- **EXERCISE REQUIREMENTS**
Sort through the entries below and pull out lines containing the word "settings".

= = =

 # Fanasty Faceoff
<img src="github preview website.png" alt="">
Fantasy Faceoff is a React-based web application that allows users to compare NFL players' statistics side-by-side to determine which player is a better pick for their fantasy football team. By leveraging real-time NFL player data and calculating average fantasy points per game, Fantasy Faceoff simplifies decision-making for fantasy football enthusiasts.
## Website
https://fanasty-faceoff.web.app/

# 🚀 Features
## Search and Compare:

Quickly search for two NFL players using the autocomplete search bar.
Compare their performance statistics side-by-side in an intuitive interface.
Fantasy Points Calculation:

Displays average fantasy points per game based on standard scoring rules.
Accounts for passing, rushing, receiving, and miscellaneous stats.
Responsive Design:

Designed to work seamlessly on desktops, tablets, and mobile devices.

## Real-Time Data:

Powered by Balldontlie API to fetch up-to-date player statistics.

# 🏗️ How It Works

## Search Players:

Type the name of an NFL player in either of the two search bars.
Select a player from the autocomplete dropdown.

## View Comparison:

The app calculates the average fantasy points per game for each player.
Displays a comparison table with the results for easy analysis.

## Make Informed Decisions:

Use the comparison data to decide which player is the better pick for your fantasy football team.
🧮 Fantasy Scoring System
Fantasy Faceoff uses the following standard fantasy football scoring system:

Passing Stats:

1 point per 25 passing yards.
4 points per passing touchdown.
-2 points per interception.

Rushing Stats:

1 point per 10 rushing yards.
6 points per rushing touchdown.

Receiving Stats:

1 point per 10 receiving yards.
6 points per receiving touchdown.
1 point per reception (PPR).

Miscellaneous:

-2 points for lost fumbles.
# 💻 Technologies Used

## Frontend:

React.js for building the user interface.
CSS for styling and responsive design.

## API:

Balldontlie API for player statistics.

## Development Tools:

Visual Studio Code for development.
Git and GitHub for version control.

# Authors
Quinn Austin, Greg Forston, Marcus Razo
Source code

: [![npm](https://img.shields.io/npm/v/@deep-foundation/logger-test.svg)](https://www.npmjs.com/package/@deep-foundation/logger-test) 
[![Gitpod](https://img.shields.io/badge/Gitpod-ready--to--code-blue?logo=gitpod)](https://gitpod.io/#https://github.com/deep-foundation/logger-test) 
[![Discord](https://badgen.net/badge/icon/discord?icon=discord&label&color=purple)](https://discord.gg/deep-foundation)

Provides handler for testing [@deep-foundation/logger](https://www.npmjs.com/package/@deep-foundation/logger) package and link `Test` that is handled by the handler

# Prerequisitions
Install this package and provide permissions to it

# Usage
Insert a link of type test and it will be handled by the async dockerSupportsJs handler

= = =

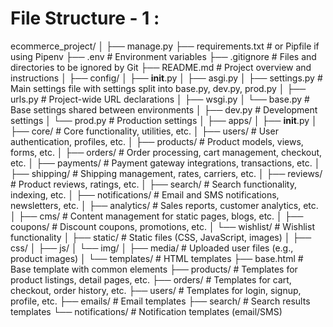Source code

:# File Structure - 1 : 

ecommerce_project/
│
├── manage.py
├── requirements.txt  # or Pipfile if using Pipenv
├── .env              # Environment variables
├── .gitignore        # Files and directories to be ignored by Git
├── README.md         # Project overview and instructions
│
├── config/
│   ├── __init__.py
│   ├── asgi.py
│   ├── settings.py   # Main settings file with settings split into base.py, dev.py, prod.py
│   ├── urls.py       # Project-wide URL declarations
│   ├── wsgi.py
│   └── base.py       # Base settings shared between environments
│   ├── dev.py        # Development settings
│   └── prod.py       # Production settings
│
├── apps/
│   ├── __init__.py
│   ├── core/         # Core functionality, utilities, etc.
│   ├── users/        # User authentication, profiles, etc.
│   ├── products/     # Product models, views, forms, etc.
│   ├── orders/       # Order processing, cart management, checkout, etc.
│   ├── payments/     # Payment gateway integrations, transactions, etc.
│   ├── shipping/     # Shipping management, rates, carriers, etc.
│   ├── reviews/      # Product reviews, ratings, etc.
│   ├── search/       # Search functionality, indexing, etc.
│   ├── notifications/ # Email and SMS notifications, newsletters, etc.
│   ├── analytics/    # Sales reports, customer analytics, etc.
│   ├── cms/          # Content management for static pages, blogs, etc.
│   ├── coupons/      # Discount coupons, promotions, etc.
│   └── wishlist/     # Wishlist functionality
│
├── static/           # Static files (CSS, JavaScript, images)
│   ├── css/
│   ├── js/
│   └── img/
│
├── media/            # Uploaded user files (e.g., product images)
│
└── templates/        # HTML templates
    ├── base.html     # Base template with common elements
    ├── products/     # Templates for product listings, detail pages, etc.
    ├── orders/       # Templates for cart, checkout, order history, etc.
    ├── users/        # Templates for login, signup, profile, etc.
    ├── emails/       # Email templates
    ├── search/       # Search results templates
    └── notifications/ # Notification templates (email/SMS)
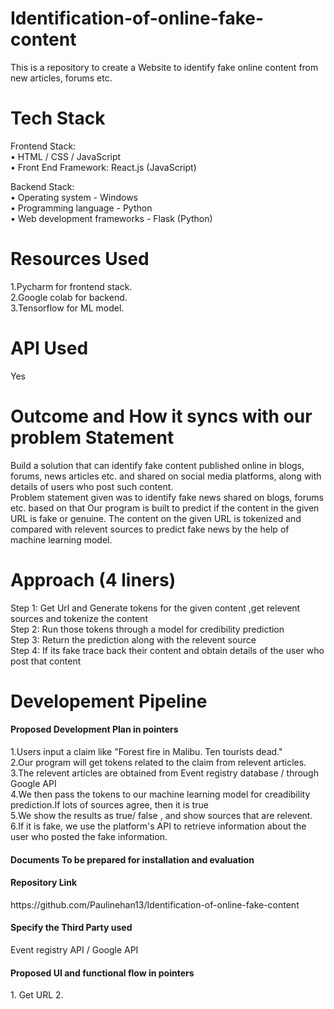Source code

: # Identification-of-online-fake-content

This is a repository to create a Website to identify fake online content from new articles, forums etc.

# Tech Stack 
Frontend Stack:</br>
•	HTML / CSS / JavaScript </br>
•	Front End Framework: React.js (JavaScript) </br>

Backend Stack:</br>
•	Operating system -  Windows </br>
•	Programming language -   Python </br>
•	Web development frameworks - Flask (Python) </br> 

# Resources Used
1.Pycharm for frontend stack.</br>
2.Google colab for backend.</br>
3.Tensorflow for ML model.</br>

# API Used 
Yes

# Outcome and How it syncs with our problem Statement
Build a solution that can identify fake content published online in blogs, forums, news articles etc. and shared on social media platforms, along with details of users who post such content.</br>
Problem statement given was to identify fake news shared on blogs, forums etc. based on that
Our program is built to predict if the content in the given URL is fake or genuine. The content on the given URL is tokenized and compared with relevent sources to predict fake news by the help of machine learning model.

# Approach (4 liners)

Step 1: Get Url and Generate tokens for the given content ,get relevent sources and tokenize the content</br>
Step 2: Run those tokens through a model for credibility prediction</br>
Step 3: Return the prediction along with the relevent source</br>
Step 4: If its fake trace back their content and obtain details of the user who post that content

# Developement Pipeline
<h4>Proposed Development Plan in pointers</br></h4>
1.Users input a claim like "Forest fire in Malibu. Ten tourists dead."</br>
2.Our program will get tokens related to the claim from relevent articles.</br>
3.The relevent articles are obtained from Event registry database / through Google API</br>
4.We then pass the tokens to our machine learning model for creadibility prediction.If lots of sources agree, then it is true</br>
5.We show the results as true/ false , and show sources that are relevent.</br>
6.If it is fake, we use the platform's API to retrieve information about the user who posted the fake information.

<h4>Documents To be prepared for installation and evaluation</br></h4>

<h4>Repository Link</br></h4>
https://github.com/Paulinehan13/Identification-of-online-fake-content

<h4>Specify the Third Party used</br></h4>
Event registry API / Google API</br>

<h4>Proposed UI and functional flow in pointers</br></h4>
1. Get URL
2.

= = =

- **EXPECTED OUTPUT**
│   ├── settings.py   # Main settings file with settings split into base.py, dev.py, prod.py
│   └── base.py       # Base settings shared between environments
│   ├── dev.py        # Development settings
│   └── prod.py       # Production settings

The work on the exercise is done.